De fato, a diferença entre os dois cenários pode representar mais de R$ 20.000 por ano apenas para um consultório com faturamento de R$ 20 mil mensais. E o mecanismo que define em qual Anexo você se enquadra tem nome: Fator R.
Por isso, este guia explica — com números reais, tabelas e um simulador interativo — tudo o que o dentista capixaba precisa saber para pagar menos imposto de forma legal em 2026.
O que é o CNAE 8630-5/04 e por que o dentista precisa saber?

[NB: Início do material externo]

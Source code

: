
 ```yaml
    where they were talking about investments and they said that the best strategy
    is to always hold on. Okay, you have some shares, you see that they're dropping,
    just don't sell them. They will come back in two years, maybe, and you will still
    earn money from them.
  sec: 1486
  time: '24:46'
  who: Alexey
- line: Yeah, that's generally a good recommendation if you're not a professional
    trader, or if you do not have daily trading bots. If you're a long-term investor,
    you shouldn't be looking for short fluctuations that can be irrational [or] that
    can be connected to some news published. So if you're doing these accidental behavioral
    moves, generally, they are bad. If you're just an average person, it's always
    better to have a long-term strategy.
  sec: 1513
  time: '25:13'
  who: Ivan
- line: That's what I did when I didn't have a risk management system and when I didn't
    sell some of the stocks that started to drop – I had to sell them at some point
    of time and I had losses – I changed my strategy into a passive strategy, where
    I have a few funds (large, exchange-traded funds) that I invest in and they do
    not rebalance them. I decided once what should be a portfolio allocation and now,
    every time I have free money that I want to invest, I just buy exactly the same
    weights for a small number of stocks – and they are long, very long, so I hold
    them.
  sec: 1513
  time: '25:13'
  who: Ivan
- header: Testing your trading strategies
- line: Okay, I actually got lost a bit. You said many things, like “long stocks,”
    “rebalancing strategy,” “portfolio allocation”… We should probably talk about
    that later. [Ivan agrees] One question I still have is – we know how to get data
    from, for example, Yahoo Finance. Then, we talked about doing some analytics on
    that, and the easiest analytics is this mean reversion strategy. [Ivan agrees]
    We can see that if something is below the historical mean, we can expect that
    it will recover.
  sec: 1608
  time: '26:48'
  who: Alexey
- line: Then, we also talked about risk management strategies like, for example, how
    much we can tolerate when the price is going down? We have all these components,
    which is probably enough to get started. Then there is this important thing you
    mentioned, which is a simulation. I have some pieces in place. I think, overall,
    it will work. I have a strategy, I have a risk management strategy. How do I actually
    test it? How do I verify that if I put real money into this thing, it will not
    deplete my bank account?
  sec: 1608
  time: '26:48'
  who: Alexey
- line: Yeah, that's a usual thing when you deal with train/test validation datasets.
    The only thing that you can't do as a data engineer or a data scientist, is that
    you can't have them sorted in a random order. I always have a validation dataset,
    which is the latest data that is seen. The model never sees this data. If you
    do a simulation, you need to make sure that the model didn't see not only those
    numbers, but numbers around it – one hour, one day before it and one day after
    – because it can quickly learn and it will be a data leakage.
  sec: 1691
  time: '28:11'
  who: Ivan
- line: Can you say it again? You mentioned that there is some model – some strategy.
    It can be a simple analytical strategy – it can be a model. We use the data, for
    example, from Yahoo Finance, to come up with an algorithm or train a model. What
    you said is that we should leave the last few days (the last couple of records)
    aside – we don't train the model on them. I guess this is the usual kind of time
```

Primeiramente, é importante entender que o CNAE (Classificação Nacional de Atividades Econômicas) determina em qual anexo do Simples Nacional a sua empresa será tributada. Para dentistas e clínicas odontológicas, o CNAE correto é o 8630-5/04 — Atividade Odontológica, que cobre desde consultas simples até cirurgias e procedimentos mais complexos.
Além disso, existe uma variação importante: o CNAE 8630-5/07 é usado por Serviços de Saúde Mental, mas para a odontologia geral — clínicos, ortodontistas, endodontistas, implantodontistas, cirurgiões bucomaxilofaciais — o 8630-5/04 é o correto.
Dessa forma, ao abrir a sua empresa odontológica no ES, é fundamental que o contador registre o CNAE correto. Um equívoco aqui pode colocar o consultório no Anexo errado e gerar pagamento a maior de imposto durante anos.
Simples Nacional para dentistas no ES: Anexo V ou Anexo III?
Em primeiro lugar, é preciso entender que o CNAE 8630-5/04 está enquadrado no Anexo V do Simples Nacional. Esse Anexo tem alíquotas que começam em 15,5% e podem chegar a 30,5% — bem mais pesadas do que outros Anexos.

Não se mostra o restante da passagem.